● **PROVIDED MATERIAL**:

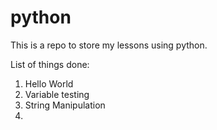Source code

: # python

This is a repo to store my lessons using python. 

List of things done:
1. Hello World
2. Variable testing
3. String Manipulation
4. 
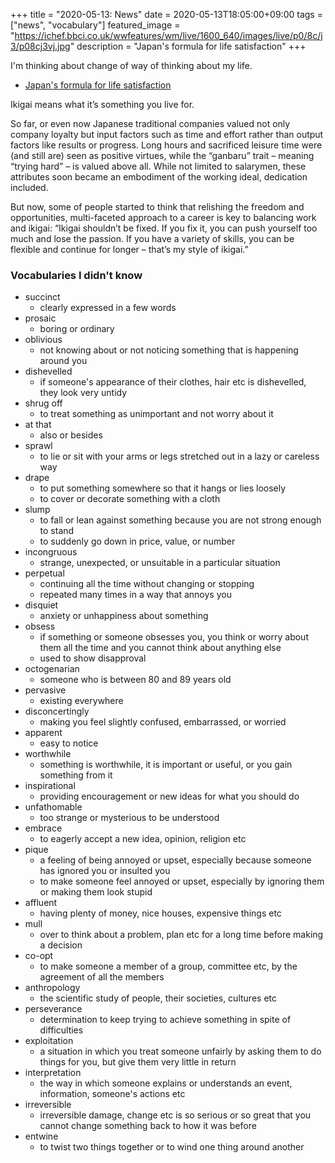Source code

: +++
title =  "2020-05-13: News"
date = 2020-05-13T18:05:00+09:00
tags = ["news", "vocabulary"]
featured_image = "https://ichef.bbci.co.uk/wwfeatures/wm/live/1600_640/images/live/p0/8c/j3/p08cj3vj.jpg"
description = "Japan's formula for life satisfaction"
+++

I'm thinking about change of way of thinking about my life. 

* [Japan's formula for life satisfaction](http://www.bbc.com/travel/story/20200510-japans-formula-for-life-satisfaction)

Ikigai means what it’s something you live for.

So far, or even now Japanese traditional companies valued not only company loyalty
but input factors such as time and effort rather than output factors like results or progress.
Long hours and sacrificed leisure time were (and still are) seen as positive virtues,
while the “ganbaru” trait – meaning “trying hard” – is valued above all.
While not limited to salarymen, these attributes soon became an embodiment of the working ideal, dedication included.

But now, some of people started to think that relishing the freedom and opportunities,
multi-faceted approach to a career is key to balancing work and ikigai: “Ikigai shouldn’t be fixed.
If you fix it, you can push yourself too much and lose the passion.
If you have a variety of skills, you can be flexible and continue for longer – that’s my style of ikigai.”

### Vocabularies I didn't know
* succinct
  - clearly expressed in a few words
* prosaic
  - boring or ordinary
* oblivious
  - not knowing about or not noticing something that is happening around you
* dishevelled
  - if someone's appearance of their clothes, hair etc is dishevelled, they look very untidy
* shrug off
  - to treat something as unimportant and not worry about it
* at that
  - also or besides
* sprawl
  - to lie or sit with your arms or legs stretched out in a lazy or careless way
* drape
  - to put something somewhere so that it hangs or lies loosely
  - to cover or decorate something with a cloth
* slump
  - to fall or lean against something because you are not strong enough to stand
  - to suddenly go down in price, value, or number
* incongruous
  - strange, unexpected, or unsuitable in a particular situation
* perpetual
  - continuing all the time without changing or stopping
  - repeated many times in a way that annoys you
* disquiet
  - anxiety or unhappiness about something
* obsess
  - if something or someone obsesses you, you think or worry about them all the time and
    you cannot think about anything else
  - used to show disapproval
* octogenarian
  - someone who is between 80 and 89 years old
* pervasive
  - existing everywhere
* disconcertingly
  - making you feel slightly confused, embarrassed, or worried
* apparent
  - easy to notice
* worthwhile
  - something is worthwhile, it is important or useful, or you gain something from it
* inspirational
  - providing encouragement or new ideas for what you should do
* unfathomable
  - too strange or mysterious to be understood
* embrace
  - to eagerly accept a new idea, opinion, religion etc
* pique
  - a feeling of being annoyed or upset, especially because someone has ignored you or insulted you
  - to make someone feel annoyed or upset, especially by ignoring them or making them look stupid
* affluent
  - having plenty of money, nice houses, expensive things etc
* mull
  - over to think about a problem, plan etc for a long time before making a decision
* co-opt
  - to make someone a member of a group, committee etc, by the agreement of all the members
* anthropology
  - the scientific study of people, their societies, cultures etc
* perseverance
  - determination to keep trying to achieve something in spite of difficulties
* exploitation
  - a situation in which you treat someone unfairly by asking them to do things for you,
    but give them very little in return
* interpretation
  - the way in which someone explains or understands an event, information, someone's actions etc
* irreversible
  - irreversible damage, change etc is so serious or so great that you cannot change something back to how it was before
* entwine
  - to twist two things together or to wind one thing around another 
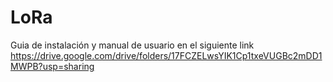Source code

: # LoRa
Guia de instalación y manual de usuario en el siguiente link
https://drive.google.com/drive/folders/17FCZELwsYIK1Cp1txeVUGBc2mDD1MWPB?usp=sharing
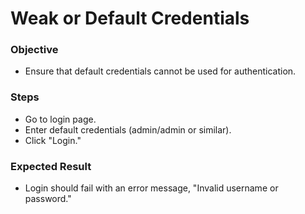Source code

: # Weak or Default Credentials
### Objective
- Ensure that default credentials cannot be used for authentication.

### Steps
- Go to login page.
- Enter default credentials (admin/admin or similar).
- Click "Login."

### Expected Result
- Login should fail with an error message, "Invalid username or password."
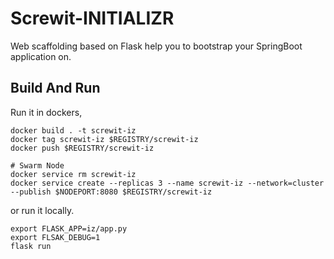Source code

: # Screwit-INITIALIZR
Web scaffolding based on Flask help you to bootstrap your SpringBoot application on.

## Build And Run

Run it in dockers,
    
    docker build . -t screwit-iz
    docker tag screwit-iz $REGISTRY/screwit-iz
    docker push $REGISTRY/screwit-iz
    
    # Swarm Node
    docker service rm screwit-iz
    docker service create --replicas 3 --name screwit-iz --network=cluster --publish $NODEPORT:8080 $REGISTRY/screwit-iz
  
or run it locally.

    export FLASK_APP=iz/app.py
    export FLSAK_DEBUG=1
    flask run

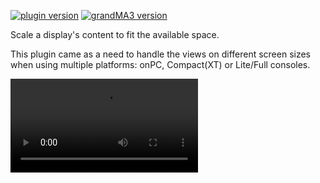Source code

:[![plugin version](https://img.shields.io/badge/dynamic/xml?url=https%3A%2F%2Fgitlab.com%2Fpatopest%2Fgrandma3-plugins%2F-%2Fraw%2Fmaster%2FViewScaler%2FViewScaler.xml%3Fref_type%3Dheads&query=%2FGMA3%2FUserPlugin%2F%40Version&prefix=v&label=Plugin)](https://gitlab.com/patopest/grandma3-plugins/-/packages)
[![grandMA3 version](https://img.shields.io/badge/dynamic/xml?url=https%3A%2F%2Fgitlab.com%2Fpatopest%2Fgrandma3-plugins%2F-%2Fraw%2Fmaster%2FViewScaler%2FViewScaler.xml%3Fref_type%3Dheads&query=%2FGMA3%2F%40DataVersion&prefix=v&label=grandMA3)](https://www.malighting.com/grandma3/)


Scale a display's content to fit the available space.

This plugin came as a need to handle the views on different screen sizes when using multiple platforms: onPC, Compact(XT) or Lite/Full consoles.

![ViewScaler Demo Video](../assets/ViewScaler_demo.mov)
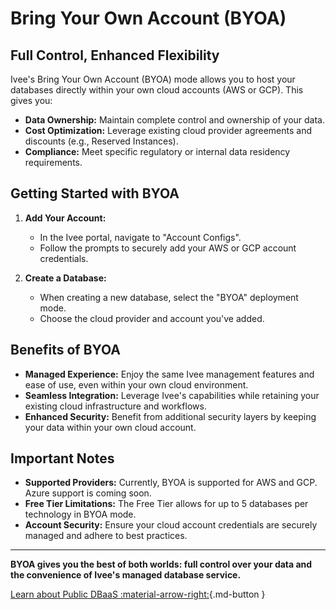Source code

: # Bring Your Own Account (BYOA)

## Full Control, Enhanced Flexibility

Ivee's Bring Your Own Account (BYOA) mode allows you to host your databases directly within your own cloud accounts (AWS or GCP). This gives you:

* **Data Ownership:** Maintain complete control and ownership of your data.
* **Cost Optimization:** Leverage existing cloud provider agreements and discounts (e.g., Reserved Instances).
* **Compliance:** Meet specific regulatory or internal data residency requirements.

## Getting Started with BYOA

1. **Add Your Account:**
   * In the Ivee portal, navigate to "Account Configs".
   * Follow the prompts to securely add your AWS or GCP account credentials.

2. **Create a Database:**
   * When creating a new database, select the "BYOA" deployment mode.
   * Choose the cloud provider and account you've added.

## Benefits of BYOA

* **Managed Experience:** Enjoy the same Ivee management features and ease of use, even within your own cloud environment.
* **Seamless Integration:** Leverage Ivee's capabilities while retaining your existing cloud infrastructure and workflows.
* **Enhanced Security:** Benefit from additional security layers by keeping your data within your own cloud account.

## Important Notes

* **Supported Providers:** Currently, BYOA is supported for AWS and GCP. Azure support is coming soon.
* **Free Tier Limitations:** The Free Tier allows for up to 5 databases per technology in BYOA mode.
* **Account Security:** Ensure your cloud account credentials are securely managed and adhere to best practices.

---

**BYOA gives you the best of both worlds: full control over your data and the convenience of Ivee's managed database service.**

[Learn about Public DBaaS :material-arrow-right:](deploy/mode-public.md){.md-button } 
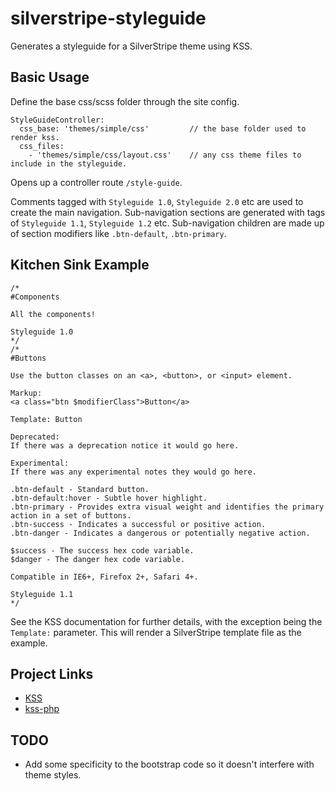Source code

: # silverstripe-styleguide
Generates a styleguide for a SilverStripe theme using KSS.

## Basic Usage
Define the base css/scss folder through the site config.

	StyleGuideController:
  	  css_base: 'themes/simple/css' 		// the base folder used to render kss.
  	  css_files:
    	- 'themes/simple/css/layout.css' 	// any css theme files to include in the styleguide.

Opens up a controller route `/style-guide`.

Comments tagged with `Styleguide 1.0`, `Styleguide 2.0` etc are used to create the main navigation.
Sub-navigation sections are generated with tags of `Styleguide 1.1`, `Styleguide 1.2` etc.
Sub-navigation children are made up of section modifiers like `.btn-default`, `.btn-primary`.

## Kitchen Sink Example
	/*
	#Components

	All the components!

	Styleguide 1.0
	*/
	/*
	#Buttons

	Use the button classes on an <a>, <button>, or <input> element.

	Markup: 
	<a class="btn $modifierClass">Button</a>

	Template: Button

	Deprecated:
	If there was a deprecation notice it would go here.

	Experimental:
	If there was any experimental notes they would go here.

	.btn-default - Standard button.
	.btn-default:hover - Subtle hover highlight.
	.btn-primary - Provides extra visual weight and identifies the primary action in a set of buttons.
	.btn-success - Indicates a successful or positive action.
	.btn-danger - Indicates a dangerous or potentially negative action.

	$success - The success hex code variable.
	$danger - The danger hex code variable.

	Compatible in IE6+, Firefox 2+, Safari 4+.

	Styleguide 1.1
	*/

See the KSS documentation for further details, with the exception being the `Template:` parameter. This will render a SilverStripe template file as the example.

## Project Links
 * [KSS](http://warpspire.com/kss/)
 * [kss-php](https://github.com/scaninc/kss-php)

## TODO
 * Add some specificity to the bootstrap code so it doesn't interfere with theme styles.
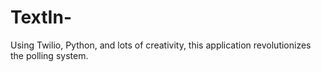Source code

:# TextIn-
Using Twilio, Python, and lots of creativity, this application revolutionizes the polling system.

● **WHAT THE TASK REQUIRES**:
Give back exactly the lines of the listing above from the one that contains "This plugin came" up to and including the one that contains "own cloud environment.", but not the pictures, and no other lines.

● **TASK OUTPUT**:
This plugin came as a need to handle the views on different screen sizes when using multiple platforms: onPC, Compact(XT) or Lite/Full consoles.

![ViewScaler Demo Video](../assets/ViewScaler_demo.mov)
Source code

: # Bring Your Own Account (BYOA)

## Full Control, Enhanced Flexibility

Ivee's Bring Your Own Account (BYOA) mode allows you to host your databases directly within your own cloud accounts (AWS or GCP). This gives you:

* **Data Ownership:** Maintain complete control and ownership of your data.
* **Cost Optimization:** Leverage existing cloud provider agreements and discounts (e.g., Reserved Instances).
* **Compliance:** Meet specific regulatory or internal data residency requirements.

## Getting Started with BYOA

1. **Add Your Account:**
   * In the Ivee portal, navigate to "Account Configs".
   * Follow the prompts to securely add your AWS or GCP account credentials.

2. **Create a Database:**
   * When creating a new database, select the "BYOA" deployment mode.
   * Choose the cloud provider and account you've added.

## Benefits of BYOA

* **Managed Experience:** Enjoy the same Ivee management features and ease of use, even within your own cloud environment.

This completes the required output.